2年前2013年。渡米して直ぐの頃は、ジジイの戯れ事を時々メール送りした。勝手なことを、あれこれ書いた。

「余所の世界の人と会うこと。日本なら王さんとか、大相撲の北の冨士さん。教訓も得られるだろうし、粋や洒落も身につく。努々日本人プロは相手にしないこと。いや一人例外。読書量の多いジャンボ。この男の抽斗の多さは、群を抜いている。だから彼は、あれほど喋れる」。

「週はじめの練習日。代わりに神楽坂辺りで、芸者衆と遊ぶことも、芸の肥しになる」。

2年前「プレーしたいコースは、ペブルビーチ」。その程度の知識しかなかった若者が、いまや世界中の有名コース、何処でも出入りできる迄に急成長。その一つミュアフィールド・ビレッジGCでは、御大ニクラスの前で初優勝した。

この2年。

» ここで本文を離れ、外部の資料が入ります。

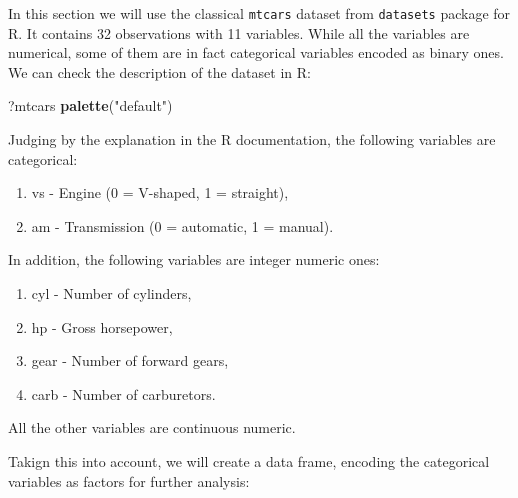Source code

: \documentclass[
]{book}
\newenvironment{Shaded}{\begin{snugshade}}{\end{snugshade}}
\newcommand{\AttributeTok}[1]{\textcolor[rgb]{0.13,0.29,0.53}{#1}}
\newcommand{\DecValTok}[1]{\textcolor[rgb]{0.00,0.00,0.81}{#1}}
\newcommand{\FunctionTok}[1]{\textcolor[rgb]{0.13,0.29,0.53}{\textbf{#1}}}
\newcommand{\NormalTok}[1]{#1}
\newcommand{\OtherTok}[1]{\textcolor[rgb]{0.56,0.35,0.01}{#1}}
\newcommand{\SpecialCharTok}[1]{\textcolor[rgb]{0.81,0.36,0.00}{\textbf{#1}}}
\newcommand{\StringTok}[1]{\textcolor[rgb]{0.31,0.60,0.02}{#1}}
\providecommand{\tightlist}{%
  \setlength{\itemsep}{0pt}\setlength{\parskip}{0pt}}
\theoremstyle{definition}
\theoremstyle{definition}
\theoremstyle{definition}
\theoremstyle{definition}
\theoremstyle{remark}
\begin{document}
In this section we will use the classical \texttt{mtcars} dataset from \texttt{datasets} package for R. It contains 32 observations with 11 variables. While all the variables are numerical, some of them are in fact categorical variables encoded as binary ones. We can check the description of the dataset in R:

\begin{Shaded}
\begin{Highlighting}[]
\NormalTok{?mtcars}
\FunctionTok{palette}\NormalTok{(}\StringTok{"default"}\NormalTok{)}
\end{Highlighting}
\end{Shaded}

Judging by the explanation in the R documentation, the following variables are categorical:

\begin{enumerate}
\def\labelenumi{\arabic{enumi}.}
\tightlist
\item
  vs - Engine (0 = V-shaped, 1 = straight),
\item
  am - Transmission (0 = automatic, 1 = manual).
\end{enumerate}

In addition, the following variables are integer numeric ones:

\begin{enumerate}
\def\labelenumi{\arabic{enumi}.}
\tightlist
\item
  cyl - Number of cylinders,
\item
  hp - Gross horsepower,
\item
  gear - Number of forward gears,
\item
  carb - Number of carburetors.
\end{enumerate}

All the other variables are continuous numeric.

Takign this into account, we will create a data frame, encoding the categorical variables as factors for further analysis:

\begin{Shaded}
\end{Shaded}
\end{document}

日本にいた頃には、想像できなかった世界を、日々体験している松山。それでもニクラスは、更に上の別格。70~80億円はする自家用ジェット機で、年中世界を飛び回る。設計したコースは、地球上で既に三百余。全世界ゴルフ場の、何と一%を彼が手掛けているのだ。

一度でいいから、彼のジェット機Air Bearに乗せて貰う。またフロリダのニクラスの自宅を訪問する。
松山にその気があるなら、ニクラスには何時でも話を繋いで上げる。ジャックだけでなく、奥さんバーバラとも会うこと。彼女の内助の功は近い将来、松山が相手を決める時の、参考になるはず。何しろ彼女は、ゴルフ界のファーストレデイなのだから。

前出、王さん、北の富士さん、ジャンボ。そしてニクラス。彼らはそれぞれに頂点を極めた。そのために何を遣ってきたか。それは背中で教えてくれる。

11月契約絡みで、日本のトーナメント出場。当然その準備が進んでいる可能性。構わない。其処で不義理をしてもよいから、秋は一ヶ月以上の長期休暇を取ることだ。正月が明け、新しいシーズンが始まった時、そのことの成果を、実感できることになる。それは念願のメジャータイトル獲得へ、一歩前進する。そのことだ。